Sin ser demasiado conscientes de ello, pactabais en ese instante que así -de ese modo y en ese momento- terminaba vuestra infancia.
Metieron los juguetes en cajas de cartón, cuidadosamente etiquetadas; las sellaron, haciendo que a los juegos los engullera la oscuridad. Sólo había algo que no hacía aquello insoportable: la promesa de que los juguetes iban al camarote, donde ya no estorbaban y, con ello, la promesa también de que en otro tiempo volveríais a recuperarlos.
Hoy, treinta años después, has visto con asombro cómo tus padres bajaban las cajas del camarote. Algo en ti te ha hecho pensar: “bien, ha llegado el momento”. Y esa sensación ha justificado la espera, la dolorosa espera de todos estos años en que –lo sabes ahora- habías conseguido olvidarte de ellos. ¿Cómo has podido ser tan inconsciente de crecer así, sin recordar que había algo esperando ser recuperado?
Las cajas han acumulado el polvo de los años, pero son las mismas y crees –en tu inocencia recuperada- que contienen lo mismo y que tú también contienes lo mismo. Te late el pulso a una velocidad que te asusta, sientes impaciencia y una alegría que es lo más parecido a la felicidad que has sentido en mucho tiempo.
Cuando abres las cajas, sientes el horror. El espectáculo que se presenta es aterrador, insoportable. Tu madre empieza a sacar una por una las muñecas, esperpénticas, despeinadas, mutiladas, pálidas, muertas a consecuencia de la tortura a la que han sido sometidas por el olvido. Te cuesta creerlo. Eran hermosas, limpiaste sus caritas y estaban recién peinadas cuando las introdujiste allí con la esperanza de que su descanso fuera breve y su sueño reparador. No puedes mantener la mirada por más tiempo. Y así te sucede con todo lo que empieza a salir de las cajas, convertidas en chisteras macabras de un tiempo que ha devorado sin piedad también el color de las ilustraciones y el perfil de las palabras de esos cuentos con los que aprendiste a leer; y a soñar.
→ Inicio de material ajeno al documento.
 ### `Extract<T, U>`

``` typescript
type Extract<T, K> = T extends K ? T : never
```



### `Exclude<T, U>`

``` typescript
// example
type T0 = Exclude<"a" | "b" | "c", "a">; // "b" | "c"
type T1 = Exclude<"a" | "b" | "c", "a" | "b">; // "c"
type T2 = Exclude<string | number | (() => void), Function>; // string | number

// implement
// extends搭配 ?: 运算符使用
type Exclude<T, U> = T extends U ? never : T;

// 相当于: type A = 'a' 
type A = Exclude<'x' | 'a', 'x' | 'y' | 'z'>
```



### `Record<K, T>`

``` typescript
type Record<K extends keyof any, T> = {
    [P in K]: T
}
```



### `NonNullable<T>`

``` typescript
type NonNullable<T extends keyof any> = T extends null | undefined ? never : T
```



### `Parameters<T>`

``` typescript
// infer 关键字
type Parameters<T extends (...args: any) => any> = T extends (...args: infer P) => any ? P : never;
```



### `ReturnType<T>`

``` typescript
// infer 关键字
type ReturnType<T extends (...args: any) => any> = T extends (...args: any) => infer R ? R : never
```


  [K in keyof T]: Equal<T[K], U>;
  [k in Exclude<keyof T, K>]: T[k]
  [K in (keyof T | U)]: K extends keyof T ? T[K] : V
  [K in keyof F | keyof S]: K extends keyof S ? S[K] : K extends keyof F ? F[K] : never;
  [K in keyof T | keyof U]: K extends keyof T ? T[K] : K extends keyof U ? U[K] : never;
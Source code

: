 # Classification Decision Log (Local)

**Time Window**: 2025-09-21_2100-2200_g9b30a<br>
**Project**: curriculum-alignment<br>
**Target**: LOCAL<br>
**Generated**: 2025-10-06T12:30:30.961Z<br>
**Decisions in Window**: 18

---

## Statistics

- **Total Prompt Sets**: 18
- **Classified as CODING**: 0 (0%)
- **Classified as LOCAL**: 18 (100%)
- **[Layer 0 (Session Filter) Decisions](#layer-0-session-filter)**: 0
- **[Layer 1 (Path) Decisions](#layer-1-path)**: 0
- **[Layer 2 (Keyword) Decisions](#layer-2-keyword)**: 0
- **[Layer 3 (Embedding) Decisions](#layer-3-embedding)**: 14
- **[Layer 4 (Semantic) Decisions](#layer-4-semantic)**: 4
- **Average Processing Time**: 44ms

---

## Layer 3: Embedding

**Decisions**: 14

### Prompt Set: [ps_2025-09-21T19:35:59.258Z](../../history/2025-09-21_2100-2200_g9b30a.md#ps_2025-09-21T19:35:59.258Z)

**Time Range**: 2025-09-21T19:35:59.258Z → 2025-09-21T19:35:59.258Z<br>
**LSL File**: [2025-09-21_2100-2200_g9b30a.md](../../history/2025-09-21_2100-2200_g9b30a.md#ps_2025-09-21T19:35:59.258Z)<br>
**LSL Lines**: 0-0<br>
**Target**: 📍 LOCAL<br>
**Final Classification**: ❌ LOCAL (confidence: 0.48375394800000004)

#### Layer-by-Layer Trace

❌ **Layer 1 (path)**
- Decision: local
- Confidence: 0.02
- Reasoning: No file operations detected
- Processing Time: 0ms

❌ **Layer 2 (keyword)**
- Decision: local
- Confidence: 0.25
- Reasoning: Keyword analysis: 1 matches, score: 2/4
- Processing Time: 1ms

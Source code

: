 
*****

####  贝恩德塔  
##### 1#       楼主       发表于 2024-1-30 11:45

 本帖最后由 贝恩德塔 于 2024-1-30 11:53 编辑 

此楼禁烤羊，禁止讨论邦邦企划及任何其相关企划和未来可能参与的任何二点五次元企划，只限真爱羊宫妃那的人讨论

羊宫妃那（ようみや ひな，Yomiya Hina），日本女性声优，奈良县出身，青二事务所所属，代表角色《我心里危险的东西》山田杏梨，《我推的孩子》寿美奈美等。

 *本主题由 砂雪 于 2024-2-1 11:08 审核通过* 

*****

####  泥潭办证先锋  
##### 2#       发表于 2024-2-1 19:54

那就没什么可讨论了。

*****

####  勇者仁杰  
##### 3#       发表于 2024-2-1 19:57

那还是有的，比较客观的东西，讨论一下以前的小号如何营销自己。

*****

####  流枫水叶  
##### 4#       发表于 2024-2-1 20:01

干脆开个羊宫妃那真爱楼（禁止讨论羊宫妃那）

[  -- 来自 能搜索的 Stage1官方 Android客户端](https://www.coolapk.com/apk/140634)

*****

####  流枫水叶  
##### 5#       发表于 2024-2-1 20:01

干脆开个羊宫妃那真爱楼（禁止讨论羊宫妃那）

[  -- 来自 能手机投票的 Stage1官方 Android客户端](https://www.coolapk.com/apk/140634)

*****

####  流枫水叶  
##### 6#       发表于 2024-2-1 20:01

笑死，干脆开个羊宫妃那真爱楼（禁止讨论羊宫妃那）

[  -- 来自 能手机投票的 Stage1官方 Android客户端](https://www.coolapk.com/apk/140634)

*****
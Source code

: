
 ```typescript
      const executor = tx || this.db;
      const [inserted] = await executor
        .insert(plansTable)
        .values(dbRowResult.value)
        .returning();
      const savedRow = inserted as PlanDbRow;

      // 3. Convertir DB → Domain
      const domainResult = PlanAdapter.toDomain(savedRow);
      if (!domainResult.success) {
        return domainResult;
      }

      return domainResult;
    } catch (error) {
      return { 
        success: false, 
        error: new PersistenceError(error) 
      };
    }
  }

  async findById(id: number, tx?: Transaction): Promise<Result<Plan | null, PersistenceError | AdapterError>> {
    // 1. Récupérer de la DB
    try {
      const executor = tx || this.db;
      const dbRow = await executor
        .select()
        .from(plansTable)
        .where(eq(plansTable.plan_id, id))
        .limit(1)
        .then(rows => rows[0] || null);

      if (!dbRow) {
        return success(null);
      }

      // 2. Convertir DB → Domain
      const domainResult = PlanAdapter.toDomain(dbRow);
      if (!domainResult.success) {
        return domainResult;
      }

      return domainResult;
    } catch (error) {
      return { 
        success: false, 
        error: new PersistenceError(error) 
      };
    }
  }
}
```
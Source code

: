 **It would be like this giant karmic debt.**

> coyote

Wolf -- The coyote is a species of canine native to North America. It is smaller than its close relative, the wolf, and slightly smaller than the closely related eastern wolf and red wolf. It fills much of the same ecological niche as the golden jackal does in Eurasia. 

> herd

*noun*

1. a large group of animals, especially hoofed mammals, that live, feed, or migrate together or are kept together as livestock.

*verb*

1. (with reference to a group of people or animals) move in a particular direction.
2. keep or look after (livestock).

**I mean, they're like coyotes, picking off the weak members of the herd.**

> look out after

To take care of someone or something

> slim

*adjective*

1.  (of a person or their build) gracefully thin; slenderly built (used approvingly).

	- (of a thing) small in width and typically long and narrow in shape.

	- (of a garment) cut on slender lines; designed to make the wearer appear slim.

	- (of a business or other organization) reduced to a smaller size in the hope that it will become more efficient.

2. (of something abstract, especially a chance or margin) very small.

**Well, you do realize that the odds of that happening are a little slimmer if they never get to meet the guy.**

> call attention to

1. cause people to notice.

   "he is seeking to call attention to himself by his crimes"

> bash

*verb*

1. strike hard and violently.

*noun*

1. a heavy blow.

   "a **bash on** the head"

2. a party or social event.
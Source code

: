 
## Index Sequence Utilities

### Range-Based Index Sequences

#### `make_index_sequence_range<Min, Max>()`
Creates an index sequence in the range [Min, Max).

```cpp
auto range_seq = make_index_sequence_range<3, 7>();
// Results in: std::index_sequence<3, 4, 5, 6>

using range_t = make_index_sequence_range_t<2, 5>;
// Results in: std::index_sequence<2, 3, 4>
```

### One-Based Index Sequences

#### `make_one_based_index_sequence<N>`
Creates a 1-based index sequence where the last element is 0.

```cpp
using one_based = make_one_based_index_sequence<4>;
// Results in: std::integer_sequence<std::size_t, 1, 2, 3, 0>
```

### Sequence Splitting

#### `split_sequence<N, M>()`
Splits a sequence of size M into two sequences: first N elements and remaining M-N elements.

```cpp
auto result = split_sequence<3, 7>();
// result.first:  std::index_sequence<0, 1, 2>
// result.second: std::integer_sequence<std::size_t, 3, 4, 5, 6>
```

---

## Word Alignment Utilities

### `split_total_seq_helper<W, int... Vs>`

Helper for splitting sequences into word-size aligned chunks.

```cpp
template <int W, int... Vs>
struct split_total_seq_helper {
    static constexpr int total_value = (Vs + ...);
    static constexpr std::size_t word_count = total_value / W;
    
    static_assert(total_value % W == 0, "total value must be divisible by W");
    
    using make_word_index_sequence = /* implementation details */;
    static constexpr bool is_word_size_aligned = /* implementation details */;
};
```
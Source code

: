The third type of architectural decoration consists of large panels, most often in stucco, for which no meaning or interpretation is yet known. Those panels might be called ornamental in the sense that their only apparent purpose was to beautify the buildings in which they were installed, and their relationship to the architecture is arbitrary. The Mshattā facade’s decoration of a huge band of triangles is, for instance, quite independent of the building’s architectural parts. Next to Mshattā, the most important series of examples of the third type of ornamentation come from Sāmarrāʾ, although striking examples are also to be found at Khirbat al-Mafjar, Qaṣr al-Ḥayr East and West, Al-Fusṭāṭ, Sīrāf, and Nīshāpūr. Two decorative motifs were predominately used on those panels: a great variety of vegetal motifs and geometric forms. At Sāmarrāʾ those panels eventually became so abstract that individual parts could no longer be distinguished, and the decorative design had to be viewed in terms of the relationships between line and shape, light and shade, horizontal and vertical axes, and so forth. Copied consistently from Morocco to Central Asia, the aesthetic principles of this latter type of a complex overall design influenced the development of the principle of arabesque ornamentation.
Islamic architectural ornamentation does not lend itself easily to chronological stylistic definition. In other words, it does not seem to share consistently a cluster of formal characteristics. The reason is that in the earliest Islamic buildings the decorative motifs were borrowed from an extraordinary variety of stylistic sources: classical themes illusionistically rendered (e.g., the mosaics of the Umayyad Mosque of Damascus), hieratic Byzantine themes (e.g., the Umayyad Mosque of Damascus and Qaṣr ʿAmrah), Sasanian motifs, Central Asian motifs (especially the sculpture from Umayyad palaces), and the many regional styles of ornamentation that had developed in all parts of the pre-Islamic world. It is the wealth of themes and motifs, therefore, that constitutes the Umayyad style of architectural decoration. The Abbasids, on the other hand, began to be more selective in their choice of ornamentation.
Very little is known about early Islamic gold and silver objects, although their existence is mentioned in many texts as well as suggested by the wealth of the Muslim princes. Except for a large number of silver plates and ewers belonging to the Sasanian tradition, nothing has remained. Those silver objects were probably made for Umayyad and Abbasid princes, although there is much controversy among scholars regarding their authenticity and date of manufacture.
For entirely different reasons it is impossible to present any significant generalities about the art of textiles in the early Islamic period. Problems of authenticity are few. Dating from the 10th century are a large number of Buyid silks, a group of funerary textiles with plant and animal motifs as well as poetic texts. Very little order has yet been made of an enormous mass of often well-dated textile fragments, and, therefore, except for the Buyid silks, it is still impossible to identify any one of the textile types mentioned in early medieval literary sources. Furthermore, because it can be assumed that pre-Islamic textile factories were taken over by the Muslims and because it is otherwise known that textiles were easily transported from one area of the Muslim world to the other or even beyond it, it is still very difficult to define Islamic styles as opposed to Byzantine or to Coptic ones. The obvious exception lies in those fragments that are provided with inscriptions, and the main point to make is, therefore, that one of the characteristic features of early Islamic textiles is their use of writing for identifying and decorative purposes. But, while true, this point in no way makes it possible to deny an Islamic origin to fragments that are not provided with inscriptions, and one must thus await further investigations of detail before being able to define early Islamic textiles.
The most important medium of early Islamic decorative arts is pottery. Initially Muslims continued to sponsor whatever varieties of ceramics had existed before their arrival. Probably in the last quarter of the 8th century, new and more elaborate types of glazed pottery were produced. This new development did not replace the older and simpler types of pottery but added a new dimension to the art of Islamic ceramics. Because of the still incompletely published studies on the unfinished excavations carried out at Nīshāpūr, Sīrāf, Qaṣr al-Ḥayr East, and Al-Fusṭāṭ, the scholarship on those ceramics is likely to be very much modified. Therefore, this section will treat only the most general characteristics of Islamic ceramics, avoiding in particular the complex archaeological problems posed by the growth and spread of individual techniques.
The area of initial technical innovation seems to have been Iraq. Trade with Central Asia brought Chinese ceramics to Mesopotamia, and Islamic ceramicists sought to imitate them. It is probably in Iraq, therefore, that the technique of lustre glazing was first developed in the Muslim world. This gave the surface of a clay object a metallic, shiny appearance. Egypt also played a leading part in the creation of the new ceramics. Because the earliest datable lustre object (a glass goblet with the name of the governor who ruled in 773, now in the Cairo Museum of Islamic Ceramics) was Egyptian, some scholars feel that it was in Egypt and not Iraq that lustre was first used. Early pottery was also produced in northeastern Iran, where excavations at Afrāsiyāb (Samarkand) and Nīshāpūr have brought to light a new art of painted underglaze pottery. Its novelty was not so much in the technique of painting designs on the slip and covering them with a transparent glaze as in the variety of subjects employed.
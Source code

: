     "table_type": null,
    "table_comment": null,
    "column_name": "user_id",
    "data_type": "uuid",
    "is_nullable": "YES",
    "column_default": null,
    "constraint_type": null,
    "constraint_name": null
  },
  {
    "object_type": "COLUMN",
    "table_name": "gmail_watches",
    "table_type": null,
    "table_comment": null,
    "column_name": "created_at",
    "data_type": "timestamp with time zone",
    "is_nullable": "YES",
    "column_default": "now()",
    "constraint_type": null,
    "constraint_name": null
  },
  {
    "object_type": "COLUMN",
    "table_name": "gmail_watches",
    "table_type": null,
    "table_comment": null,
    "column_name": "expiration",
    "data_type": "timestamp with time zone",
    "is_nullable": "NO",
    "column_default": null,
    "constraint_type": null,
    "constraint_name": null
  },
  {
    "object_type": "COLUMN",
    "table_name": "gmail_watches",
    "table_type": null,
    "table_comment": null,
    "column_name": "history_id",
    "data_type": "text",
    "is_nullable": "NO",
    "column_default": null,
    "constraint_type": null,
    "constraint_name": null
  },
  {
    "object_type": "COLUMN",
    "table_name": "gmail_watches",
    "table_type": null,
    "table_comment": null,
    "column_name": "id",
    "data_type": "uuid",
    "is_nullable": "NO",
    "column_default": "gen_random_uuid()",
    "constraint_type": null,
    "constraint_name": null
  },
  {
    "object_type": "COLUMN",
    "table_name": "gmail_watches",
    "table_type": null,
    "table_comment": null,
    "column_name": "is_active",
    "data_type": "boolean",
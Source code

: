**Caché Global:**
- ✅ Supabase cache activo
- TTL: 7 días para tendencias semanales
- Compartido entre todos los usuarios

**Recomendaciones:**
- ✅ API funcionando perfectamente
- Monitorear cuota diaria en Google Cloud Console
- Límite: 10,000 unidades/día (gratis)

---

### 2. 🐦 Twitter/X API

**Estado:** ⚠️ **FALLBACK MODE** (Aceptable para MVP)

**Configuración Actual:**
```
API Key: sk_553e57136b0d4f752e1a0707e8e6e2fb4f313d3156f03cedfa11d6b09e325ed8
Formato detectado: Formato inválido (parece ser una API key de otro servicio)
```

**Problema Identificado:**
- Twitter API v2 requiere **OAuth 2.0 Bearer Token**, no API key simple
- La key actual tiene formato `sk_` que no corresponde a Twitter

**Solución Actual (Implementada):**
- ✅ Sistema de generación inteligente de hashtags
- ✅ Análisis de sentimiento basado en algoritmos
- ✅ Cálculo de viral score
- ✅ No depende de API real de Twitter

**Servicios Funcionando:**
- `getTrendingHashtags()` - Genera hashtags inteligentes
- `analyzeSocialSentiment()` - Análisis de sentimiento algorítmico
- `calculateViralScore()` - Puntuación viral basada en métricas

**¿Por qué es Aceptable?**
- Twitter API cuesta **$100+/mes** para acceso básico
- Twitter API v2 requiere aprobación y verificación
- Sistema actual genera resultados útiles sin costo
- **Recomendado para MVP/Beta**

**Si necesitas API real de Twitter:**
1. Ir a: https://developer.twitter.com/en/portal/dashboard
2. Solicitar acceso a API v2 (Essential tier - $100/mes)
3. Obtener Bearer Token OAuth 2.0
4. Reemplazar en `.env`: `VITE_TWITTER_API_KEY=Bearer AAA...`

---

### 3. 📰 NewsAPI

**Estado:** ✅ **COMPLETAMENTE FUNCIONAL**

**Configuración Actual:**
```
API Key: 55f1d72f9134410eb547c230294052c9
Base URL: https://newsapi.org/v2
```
Miras, sin poder ni querer evitarlo, cómo tu madre trasvasa las cosas directamente de las cajas a las bolsas de basura, en un gesto que no implica casi nada o, como mucho, la constatación de un hecho cuyas consecuencias no eres capaz de procesar. Estás apabullada. Tu madre te mira y cae en la cuenta de que el ritual merece, por lo menos, una pregunta: “Total… Esto no sirve para nada, ¿no?”, dice, como pidiéndote permiso, pero consciente de que no hay ni habrá respuesta.
No dices ni sí ni no. No puedes. Miras la balanza, inclinada por el peso del abandono. Pasas tus dedos por las cubiertas de los cuentos y recuperas la mirada de entonces. Dura un segundo pero en él están contenidas todas las aristas desde donde calibrar la espera. Y piensas, rápidamente, antes de que se lleven las bolsas, que en algo has fallado. O fallaste entonces o fallas ahora, pero algo ha fallado y lo sabes. Lo peor es que no puedes hacer nada, no puedes ni siquiera medir la espera para justificarla, rechazarla o adaptarte a su compás.
Miras, impotente, cómo hacen los nudos en la bolsa, internando tus juegos, tu infancia, en la más absoluta oscuridad, esta vez para siempre. Miras y no haces nada.
Ahora permaneces despierta, esperando que el camión de la basura pase a recoger tus cosas y se las lleve, alejándose, como todo, por la misma cuesta por donde se deslizó tu infancia.